[RECORDS PROVIDED — start]
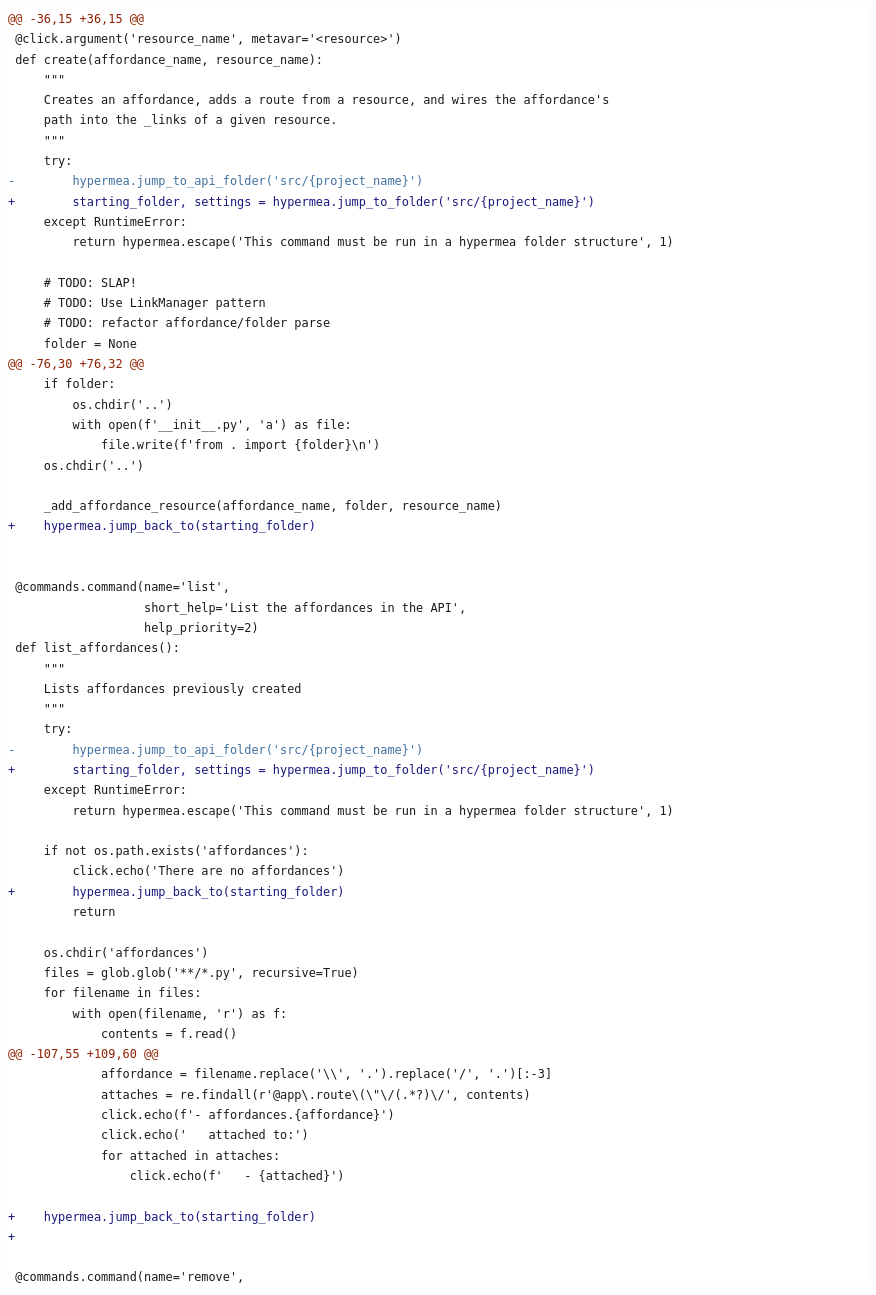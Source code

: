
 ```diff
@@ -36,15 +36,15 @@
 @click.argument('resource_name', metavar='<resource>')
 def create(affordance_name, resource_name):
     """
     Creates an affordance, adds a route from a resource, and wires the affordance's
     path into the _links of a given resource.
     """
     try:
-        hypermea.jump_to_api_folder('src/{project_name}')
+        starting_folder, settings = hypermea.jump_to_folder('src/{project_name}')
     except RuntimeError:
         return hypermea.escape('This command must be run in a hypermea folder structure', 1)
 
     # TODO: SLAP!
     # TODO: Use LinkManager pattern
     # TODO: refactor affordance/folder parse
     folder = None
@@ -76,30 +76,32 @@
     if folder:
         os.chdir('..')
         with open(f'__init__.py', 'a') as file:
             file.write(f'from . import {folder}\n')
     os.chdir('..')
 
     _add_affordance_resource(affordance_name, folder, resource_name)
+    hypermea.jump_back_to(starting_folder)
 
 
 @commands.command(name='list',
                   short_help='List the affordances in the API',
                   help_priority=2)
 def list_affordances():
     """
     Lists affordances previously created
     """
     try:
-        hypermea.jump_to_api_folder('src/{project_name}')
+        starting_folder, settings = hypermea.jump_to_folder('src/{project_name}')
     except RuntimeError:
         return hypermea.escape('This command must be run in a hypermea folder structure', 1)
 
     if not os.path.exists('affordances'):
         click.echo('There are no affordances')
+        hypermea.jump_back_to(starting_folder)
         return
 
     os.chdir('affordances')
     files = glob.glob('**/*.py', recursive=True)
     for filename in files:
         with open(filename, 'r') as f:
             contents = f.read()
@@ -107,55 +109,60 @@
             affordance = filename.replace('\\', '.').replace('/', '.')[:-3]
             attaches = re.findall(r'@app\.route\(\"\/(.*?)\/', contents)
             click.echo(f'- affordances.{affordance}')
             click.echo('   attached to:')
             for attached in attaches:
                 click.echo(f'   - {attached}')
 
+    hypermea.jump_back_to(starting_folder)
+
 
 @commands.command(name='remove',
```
[RECORDS PROVIDED — finish]
- WHAT IS BEING ASKED -
Where an entry holds a picture, leave the picture out and output the rest exactly.

- FINAL ANSWER -
Source code

:
 ```diff
@@ -36,15 +36,15 @@
 @click.argument('resource_name', metavar='<resource>')
 def create(affordance_name, resource_name):
     """
     Creates an affordance, adds a route from a resource, and wires the affordance's
     path into the _links of a given resource.
     """
     try:
-        hypermea.jump_to_api_folder('src/{project_name}')
+        starting_folder, settings = hypermea.jump_to_folder('src/{project_name}')
     except RuntimeError:
         return hypermea.escape('This command must be run in a hypermea folder structure', 1)
 
     # TODO: SLAP!
     # TODO: Use LinkManager pattern
     # TODO: refactor affordance/folder parse
     folder = None
@@ -76,30 +76,32 @@
     if folder:
         os.chdir('..')
         with open(f'__init__.py', 'a') as file:
             file.write(f'from . import {folder}\n')
     os.chdir('..')
 
     _add_affordance_resource(affordance_name, folder, resource_name)
+    hypermea.jump_back_to(starting_folder)
 
 
 @commands.command(name='list',
                   short_help='List the affordances in the API',
                   help_priority=2)
 def list_affordances():
     """
     Lists affordances previously created
     """
     try:
-        hypermea.jump_to_api_folder('src/{project_name}')
+        starting_folder, settings = hypermea.jump_to_folder('src/{project_name}')
     except RuntimeError:
         return hypermea.escape('This command must be run in a hypermea folder structure', 1)
 
     if not os.path.exists('affordances'):
         click.echo('There are no affordances')
+        hypermea.jump_back_to(starting_folder)
         return
 
     os.chdir('affordances')
     files = glob.glob('**/*.py', recursive=True)
     for filename in files:
         with open(filename, 'r') as f:
             contents = f.read()
@@ -107,55 +109,60 @@
             affordance = filename.replace('\\', '.').replace('/', '.')[:-3]
             attaches = re.findall(r'@app\.route\(\"\/(.*?)\/', contents)
             click.echo(f'- affordances.{affordance}')
             click.echo('   attached to:')
             for attached in attaches:
                 click.echo(f'   - {attached}')
 
+    hypermea.jump_back_to(starting_folder)
+
 
 @commands.command(name='remove',
```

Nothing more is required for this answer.